Bu durumda, olayda eylemin idariliğinin kesin olarak ortaya çıktığı tarihin, …"Kovuşturmaya Yer Olmadığına Dair Karar"ın verildiği tarih olması nedeniyle bir yıllık sürenin de bu tarihten itibaren başlayacağı açıktır."
23. Danıştay Onbeşinci Dairesinin28/4/2016 tarihli ve E.2016/3471, K.2016/3026 sayılı kararı şöyledir:
Dava, davacının tedavi için gittiği Eskişehir Devlet Hastanesinde 18/04/2011 tarihinde yapılan enjeksiyon sonucu sakat kaldığından bahisle [uğradığı] zararın yasal faiziyle birlikte tazminine karar verilmesi istemiyle açılmıştır.
İdare Mahkemesince, davacının, rahatsızlığı nedeniyle 18/04/2011 tarihinde Eskişehir Devlet Hastanesine gittiği burada yapılan iğne sonucu sakat kaldığından bahisle ilgililer hakkında savcılığa suç duyurusunda bulunduğu, Eskişehir Cumhuriyet Başsavcılığının soruşturma … sayılı dosyasında yürütülen soruşturmada, konuyla ilgili alınan İstanbul Adli Tıp Kurumu Başkanlığı Üçüncü Adli Tıp İhtisas Kurulunun 02/08/2013 tarihli raporu dikkate alınarak "kovuşturmaya yer olmadığına" kararı verildiği, bu karara yapılan itirazın Bilecik Ağır Ceza Mahkemesinin 18/12/2013 tarihli … kararı ile reddedildiği ve kararın 03/03/2014 tarihinde ilgiliye tebliğ edildiği, uyuşmazlık konusu eylemin idariliğinin davacı açısından en geç Bilecik Ağır Ceza Mahkemesi kararının tebliğ tarihi olan 03/03/2014 tarihinde kesinleştiği ve bu tarihten itibaren davacının 60 gün içerisinde idareye başvuruda bulunması gerekirken bu süre geçtikten çok sonra 15/12/2014 tarihinde başvuruda bulunduğu anlaşıldığından, yasal süresi geçtikten sonra yapılan başvuru üzerine açılan davanın esastan incelenmesine olanak bulunmadığı gerekçesiyle süre aşımı yönünden davanın reddine karar verilmiştir.
(…) tam yargı davasının açılabilmesi için eylemin idariliğinin ve yol açtığı zararın ortaya çıkması zorunludur.
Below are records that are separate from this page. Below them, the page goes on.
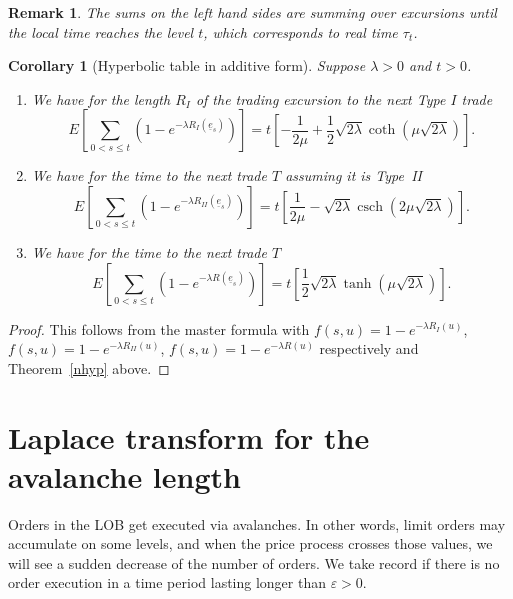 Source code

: \documentclass[11pt]{scrartcl}
\newtheorem{corollary}[theorem]{Corollary}
\newtheorem{remark}[theorem]{Remark}
\DeclareMathOperator{\csch}{csch}
\begin{document}
\begin{remark}
The sums on the left hand sides are summing over excursions until the local time reaches the level $t$, which corresponds to real time $\tau _{t}$.
\end{remark}

\begin{corollary}[Hyperbolic table in additive form]
Suppose $\lambda>0$ and $t>0$.

\begin{enumerate}
\item We have for the length $R_{I}$ of the trading excursion to the next
Type $I$ trade 
\begin{equation}
E\left[ \sum_{0<s\leq t}\left( 1-e^{-\lambda R_{I}(\underline{e}_{s})}\right) \right] =t\left[ -\frac{1}{2\mu }+\frac{1}{2}\sqrt{2\lambda }\coth (\mu \sqrt{2\lambda })\right].
\end{equation}

\item We have for the time to the next trade $T$ assuming it is Type~{II} 
\begin{equation}
E\left[ \sum_{0<s\leq t}\left( 1-e^{-\lambda R_{II}(\underline{e}
_{s})}\right) \right] =t\left[ \frac{1}{2\mu }-\sqrt{2\lambda }\csch(2\mu 
\sqrt{2\lambda })\right] .
\end{equation}

\item We have for the time to the next trade $T$ 
\begin{equation}
E\left[ \sum_{0<s\leq t}\left( 1-e^{-\lambda R(\underline{e}_{s})}\right) 
\right] =t\left[ \frac{1}{2}\sqrt{2\lambda }\tanh (\mu \sqrt{2\lambda })
\right] .
\end{equation}
\end{enumerate}
\end{corollary}

\begin{proof}
This follows from the master formula \cite[XII.1.10]{RY} with 
$f(s,u)=1-e^{-\lambda R_{I}(u)}$, 
$f(s,u)=1-e^{-\lambda R_{II}(u)}$, 
$f(s,u)=1-e^{-\lambda R(u)}$ 
respectively and Theorem~\ref{nhyp} above.
\end{proof}

\section{Laplace transform for the avalanche length}

\label{subsec:notwo}

Orders in the LOB get executed via avalanches. In other words, limit orders
may accumulate on some levels, and when the price process crosses those
values, we will see a sudden decrease of the number of orders. We take
record if there is no order execution in a time period lasting longer than $\varepsilon >0$.
\end{document}
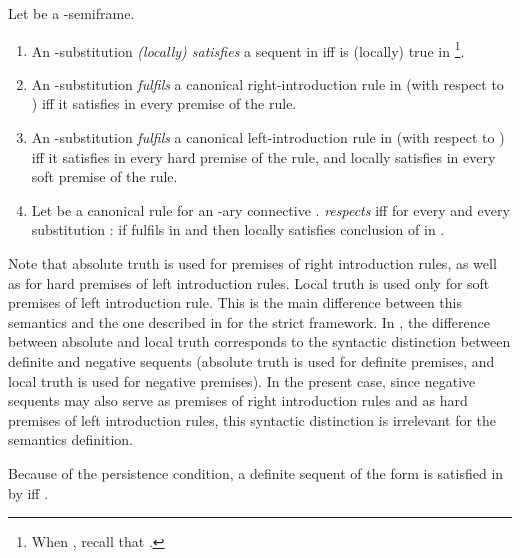 \documentclass{LMCS}
\theoremstyle{remark}
\newcommand{\be}{\begin{enumerate}[(1)]}
\newcommand{\ee}{\end{enumerate}}
\begin{document}
\begin{defi}
\label{substitution satisfaction, fulfil and respect} 
Let  be a -semiframe.
\be
\item 
An -substitution  {\em (locally) satisfies} a sequent  in 
 iff  is (locally) true in \footnote{When , recall that .}.
\item 
An -substitution {\em fulfils} a canonical right-introduction rule in
 (with respect to ) iff it satisfies in  every premise of the rule.
\item
An -substitution {\em fulfils} a canonical left-introduction rule in
 (with respect to ) iff it satisfies in  every hard premise of the rule,
and locally satisfies in  every soft premise of the rule.
\item
Let  be a canonical rule for an -ary connective .
 {\em respects} 
iff for every  and every substitution :
if  fulfils  in  and 
then  locally satisfies conclusion of  in .
\ee
\end{defi}

\noindent Note that absolute truth is used for premises of right
introduction rules, as well as for hard premises of left introduction
rules.  Local truth is used only for soft premises of left
introduction rule.  This is the main difference between this semantics
and the one described in \cite{AL10} for the strict framework.  In
\cite{AL10}, the difference between absolute and local truth
corresponds to the syntactic distinction between definite and negative
sequents (absolute truth is used for definite premises, and local
truth is used for negative premises).  In the present case, since
negative sequents may also serve as premises of right introduction
rules and as hard premises of left introduction rules, this syntactic
distinction is irrelevant for the semantics definition.

\begin{rem}
Because of the persistence condition,
a definite sequent of the form
 is satisfied in  by  iff .
\end{rem}
\end{document}
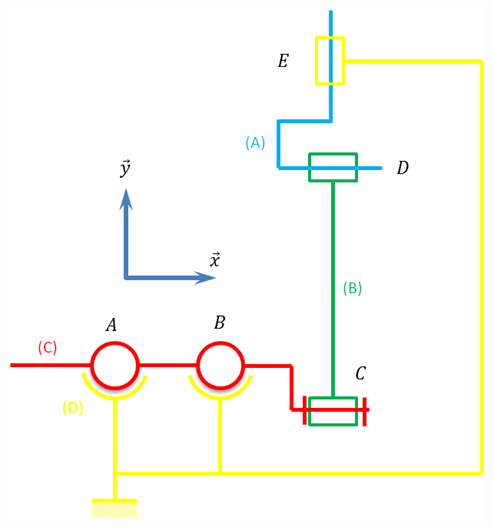 \documentclass[10pt]{article}
\begin{document}
\begin{minipage}[c]{.31\linewidth}
\begin{center}
\includegraphics[width=.95\textwidth]{images/micromoteur}
\end{center}
\end{minipage}\hfill
\begin{minipage}[c]{.3\linewidth}
\begin{center}
\end{center}
\end{minipage}\hfill
\end{document}
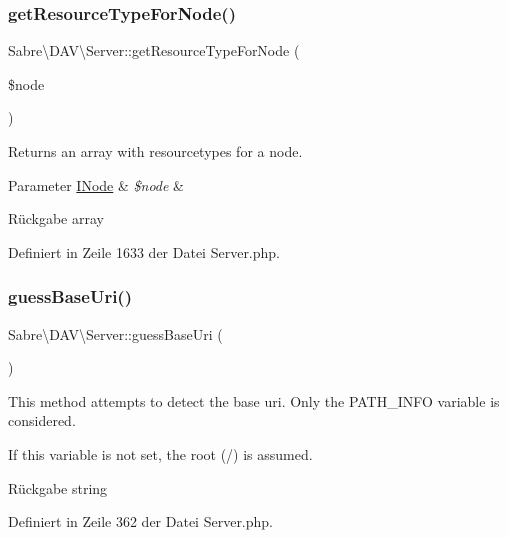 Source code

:\subsubsection{\texorpdfstring{get\+Resource\+Type\+For\+Node()}{getResourceTypeForNode()}}
{\footnotesize\ttfamily Sabre\textbackslash{}\+D\+A\+V\textbackslash{}\+Server\+::get\+Resource\+Type\+For\+Node (\begin{DoxyParamCaption}\item[{\mbox{\hyperlink{interface_sabre_1_1_d_a_v_1_1_i_node}{I\+Node}}}]{\$node }\end{DoxyParamCaption})}

Returns an array with resourcetypes for a node.


\begin{DoxyParams}[1]{Parameter}
\mbox{\hyperlink{interface_sabre_1_1_d_a_v_1_1_i_node}{I\+Node}} & {\em \$node} & \\
\hline
\end{DoxyParams}
\begin{DoxyReturn}{Rückgabe}
array 
\end{DoxyReturn}


Definiert in Zeile 1633 der Datei Server.\+php.

\mbox{\label{class_sabre_1_1_d_a_v_1_1_server_a62cd0c7c754e18281146dfd025d1e5be}} 
\subsubsection{\texorpdfstring{guess\+Base\+Uri()}{guessBaseUri()}}
{\footnotesize\ttfamily Sabre\textbackslash{}\+D\+A\+V\textbackslash{}\+Server\+::guess\+Base\+Uri (\begin{DoxyParamCaption}{ }\end{DoxyParamCaption})}

This method attempts to detect the base uri. Only the P\+A\+T\+H\+\_\+\+I\+N\+FO variable is considered.

If this variable is not set, the root (/) is assumed.

\begin{DoxyReturn}{Rückgabe}
string 
\end{DoxyReturn}


Definiert in Zeile 362 der Datei Server.\+php.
Söz konusu eylemlerin idariliği ve doğurduğu zarar bazen eylemin yapılmasıyla birlikte ortaya çıkarken, bazen de çok sonra, değişik araştırma, inceleme ve hatta ceza yargılamaları sonucu ortaya çıkabilmektedir.
Özellikle kamu görevlilerinin idari bir tasarruf yaparken, mevzuatın, üstlendiği ödevin ve yürüttüğü hizmetin kural, usul ve gereklerine aykırı olarak, kendisine izafe edilebilecek boyutta ve biçimde, ve fakat resmi yetki, görev ve olanaklardan yararlanarak, onları kullanarak hareket ettiği, bu nedenle de idaresinden tamamen ayrılmasını önleyen ve engelleyen görev kusurları nedeniyle doğan zararların tazmini istemiyle açılacak tam yargı davalarında eylemin idariliği, bazen ceza davalarıyla personelin şahsi kusuru sonucu mu, yoksa görev kusuru sonucu mu zararın ortaya çıktığının belirlenmesinden sonra saptanabilmektedir.
Olayda ise, uyuşmazlık konusu eylemin idariliğinin davacı açısından en geç Bilecik Ağır Ceza Mahkemesi kararının tebliğ tarihi olan 03/03/2014 tarihinde kesinleştiği ve bu tarihten itibaren davacının 1 yıllık süre içinde 15/12/2014 tarihinde idareye başvuruda bulunduğu anlaşıldığından, yasal süresi içinde yapılan başvuru üzerine açılan davanın esastan incelenmesi gerekirken süre aşımı yolunda verilen kararda hukuki isabetbulunmamaktadır."
B. Uluslararası Hukuk
1. Avrupa İnsan Hakları Sözleşmesi
24. Avrupa İnsan Hakları Sözleşmesi’nin (Sözleşme) 6. maddesinin (1) numaralı fıkrasının ilgili kısmı şöyledir:
"Herkes davasının, medeni hak ve yükümlülükleri ile ilgili uyuşmazlıklar ... konusunda karar verecek olan, ... bir mahkeme tarafından, ... görülmesini isteme hakkına sahiptir..."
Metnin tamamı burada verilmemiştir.